Microsoft Interview Question Software Engineer / Developers
Country: United States
Interview Type: Phone Interview
I think you didn't understand the question. Every node should know the sum of all the values.
He said "wait for the parents to report the eventual sums", the final value will be flushed top-to-bottom so all the nodes will have the sum of all the values.
Just for my understanding, is there the notion that the Nodes would be on separate machines perhaps and some of these calls would be accomplished through something like CORBA, RPC, etc?
I think the Python code is awesome.
The only problem is that why you choose binary tree?
If a node could have a three children, would this be faster?
@Kevin, My solution only makes sense for a distributed computation where the actual computation is expensive. Assume for the sake of the exercise that network latency is negligible compared to the cost of the computation, and that summing two numbers takes a full second of computation time.
Even for a relatively expensive computation, doing a binary tree is way overkill for small values of N. For a small number of nodes, you're best off just having all nodes send their value to a single master node and let the master node do its thing.
But let's assume N=12, and let's assume a really fast network. With a binary tree, the nodes will take this many seconds before their computation is finished
12: 0
11: 0
10: 0
9: 0
8: 0
7: 0
6: 1 (only adds 6 and 12 values)
5: 2
4: 2
3: 3 (has to wait for 6 before adding 6 to 3+7)
2: 4 (has to wait on 4 and 5)
1: 5( gets 3 at t3, adds 3 to itself, then gets 2 at t4)
That makes for a total of five seconds.
Now let's set it up so that nodes have three children:
1 is parent of 3, 4, 5
2 is parent of 6, 7, 8
3 is parent of 9, 10, 11
4 is parent of 12
Nodes 2, 3, and 4 start their computation immediately, but they have three sums to perform (themself + first child + second child + third), so they're busy a full three second. So they all finish at t=3 and send their value immediately to node 1. When node 1 gets those three values, it takes node 1 another three seconds to compute its sum. So the total running time is six seconds.
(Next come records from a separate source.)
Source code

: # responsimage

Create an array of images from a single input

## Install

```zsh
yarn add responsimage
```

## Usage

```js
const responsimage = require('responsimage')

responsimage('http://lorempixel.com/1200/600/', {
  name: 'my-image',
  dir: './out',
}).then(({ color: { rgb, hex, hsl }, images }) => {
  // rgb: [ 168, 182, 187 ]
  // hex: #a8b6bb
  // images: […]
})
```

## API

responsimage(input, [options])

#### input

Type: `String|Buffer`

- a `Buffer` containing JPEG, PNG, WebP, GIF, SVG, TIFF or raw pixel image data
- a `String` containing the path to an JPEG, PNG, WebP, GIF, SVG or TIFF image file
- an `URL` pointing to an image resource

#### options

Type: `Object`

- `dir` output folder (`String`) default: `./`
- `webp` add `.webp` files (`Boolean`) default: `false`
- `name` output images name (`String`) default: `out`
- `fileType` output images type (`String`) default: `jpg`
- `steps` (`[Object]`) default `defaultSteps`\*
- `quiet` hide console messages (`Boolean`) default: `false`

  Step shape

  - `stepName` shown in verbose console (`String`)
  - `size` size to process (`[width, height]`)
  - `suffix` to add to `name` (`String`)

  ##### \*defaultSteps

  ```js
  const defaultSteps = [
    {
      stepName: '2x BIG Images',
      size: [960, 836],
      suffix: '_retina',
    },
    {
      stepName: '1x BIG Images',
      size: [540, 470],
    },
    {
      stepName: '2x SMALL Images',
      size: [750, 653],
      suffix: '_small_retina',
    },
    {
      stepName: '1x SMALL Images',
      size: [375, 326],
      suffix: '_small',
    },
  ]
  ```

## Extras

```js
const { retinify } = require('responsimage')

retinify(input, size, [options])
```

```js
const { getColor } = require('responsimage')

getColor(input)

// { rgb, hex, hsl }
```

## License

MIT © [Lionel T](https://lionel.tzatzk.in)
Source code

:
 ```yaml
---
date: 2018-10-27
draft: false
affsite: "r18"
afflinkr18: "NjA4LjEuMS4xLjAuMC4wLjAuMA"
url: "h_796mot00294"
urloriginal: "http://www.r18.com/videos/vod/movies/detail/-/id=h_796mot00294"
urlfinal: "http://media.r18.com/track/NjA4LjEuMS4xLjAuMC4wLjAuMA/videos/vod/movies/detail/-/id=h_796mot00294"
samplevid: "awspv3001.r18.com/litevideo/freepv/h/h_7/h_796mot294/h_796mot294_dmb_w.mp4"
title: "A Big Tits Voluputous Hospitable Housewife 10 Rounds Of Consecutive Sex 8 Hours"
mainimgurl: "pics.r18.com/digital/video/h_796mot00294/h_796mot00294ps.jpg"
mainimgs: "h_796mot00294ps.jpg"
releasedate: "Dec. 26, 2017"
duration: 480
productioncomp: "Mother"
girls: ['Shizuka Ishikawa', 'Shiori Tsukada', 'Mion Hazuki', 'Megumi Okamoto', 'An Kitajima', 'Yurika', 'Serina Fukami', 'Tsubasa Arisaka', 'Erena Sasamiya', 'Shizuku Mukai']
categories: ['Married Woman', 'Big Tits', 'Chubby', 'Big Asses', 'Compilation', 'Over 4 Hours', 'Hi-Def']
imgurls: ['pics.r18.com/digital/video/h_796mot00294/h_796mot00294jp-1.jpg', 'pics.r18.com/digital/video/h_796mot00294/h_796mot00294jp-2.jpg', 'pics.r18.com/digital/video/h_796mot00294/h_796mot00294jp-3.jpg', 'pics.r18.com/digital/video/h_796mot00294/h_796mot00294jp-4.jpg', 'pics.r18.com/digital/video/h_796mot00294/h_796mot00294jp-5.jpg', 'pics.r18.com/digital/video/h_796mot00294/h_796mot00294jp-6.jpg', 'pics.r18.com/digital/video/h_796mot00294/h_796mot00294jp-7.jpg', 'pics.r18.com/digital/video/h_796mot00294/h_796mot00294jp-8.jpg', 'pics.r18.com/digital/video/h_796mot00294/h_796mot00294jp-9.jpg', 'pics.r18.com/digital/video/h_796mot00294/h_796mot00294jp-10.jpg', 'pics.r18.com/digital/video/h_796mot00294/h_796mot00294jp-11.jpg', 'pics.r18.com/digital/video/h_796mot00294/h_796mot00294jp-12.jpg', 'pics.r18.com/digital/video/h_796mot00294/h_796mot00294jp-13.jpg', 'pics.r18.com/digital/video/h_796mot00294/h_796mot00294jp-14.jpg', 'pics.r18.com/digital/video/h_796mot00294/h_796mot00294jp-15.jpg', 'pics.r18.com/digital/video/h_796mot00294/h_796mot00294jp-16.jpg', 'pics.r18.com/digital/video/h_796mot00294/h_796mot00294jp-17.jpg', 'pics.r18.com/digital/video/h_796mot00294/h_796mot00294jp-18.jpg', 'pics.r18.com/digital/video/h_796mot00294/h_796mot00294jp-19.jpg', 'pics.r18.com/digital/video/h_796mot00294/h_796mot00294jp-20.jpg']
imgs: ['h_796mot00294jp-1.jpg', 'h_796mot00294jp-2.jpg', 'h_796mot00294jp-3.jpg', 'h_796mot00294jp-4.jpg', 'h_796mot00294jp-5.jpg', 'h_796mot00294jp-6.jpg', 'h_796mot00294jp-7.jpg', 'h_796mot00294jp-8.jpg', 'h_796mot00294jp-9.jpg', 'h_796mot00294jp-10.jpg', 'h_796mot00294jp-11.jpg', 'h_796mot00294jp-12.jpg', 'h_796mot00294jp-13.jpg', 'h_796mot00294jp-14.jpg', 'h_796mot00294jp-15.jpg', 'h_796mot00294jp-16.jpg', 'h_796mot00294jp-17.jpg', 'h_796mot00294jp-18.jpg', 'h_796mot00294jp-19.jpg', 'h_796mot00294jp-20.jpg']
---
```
By giving the lower-id nodes more children, we've made them the bottleneck, undermining the power of a distributed system.
Oops, my description of the three-way scenario is a little off, but hopefully you get the idea. When each parent node has to do more work, the cost of the later computations goes up. For large numbers of N, you are effectively comparing 2log2(N) vs. 3log3(N). Even though log3(N) is always less than log2(N) for N > 1, it's greater than 2/3log2(N) for any large value of N.
Actually, 2 children vs. 3 children is gonna be very close, and I think a 3-child scheme may even be better. You can estimate the total cost with code like this:
def compute_time2(m, n):
if m*2 > n:
return 0
else:
# mostly accurate
return compute_time2(m*2, n) + 2
def compute_time3(m, n):
if m*3 > n:
return 0 # no children
else:
return compute_time3(m*3, n) + 3
def compute_time15(m, n):
if m*15 > n:
return 0 # no children
else:
return compute_time15(m*15, n) + 15
print compute_time2(1, 80000)
print compute_time3(1, 80000)
print compute_time15(1, 80000)
@showell30
Hi,
I think 3 children is better than 2 children. Generally speaking, if we have N nodes, a master with N-1 slaves are maybe the best solutions.
For instance, we have N=12 nodes;
binary tree:
1 -- 2 -- 4 -- 8
-- 9
-- 5 -- 10
-- 11
-- 3 -- 6 -- 12
-- 7
Triple tree:
1 -- 2 -- 5
-- 6
-- 7
-- 3 -- 8
-- 9
-- 10
-- 4 -- 11
-- 12
We assume computation time for adding two number is t
Ignore latency.
for binary tree:
T(4) = T(5) = 2 T(6) = 1 T(7) = 0
T(2) = 4 T(3) = 3
T(1) = 6
for triple tree:
T(2) = T(3) = 3
T(4) = 2
T(1) = 6
So the total is the same. Generally speaking, the time should be similar.
Yet the assumption is that we ignore transfer latency.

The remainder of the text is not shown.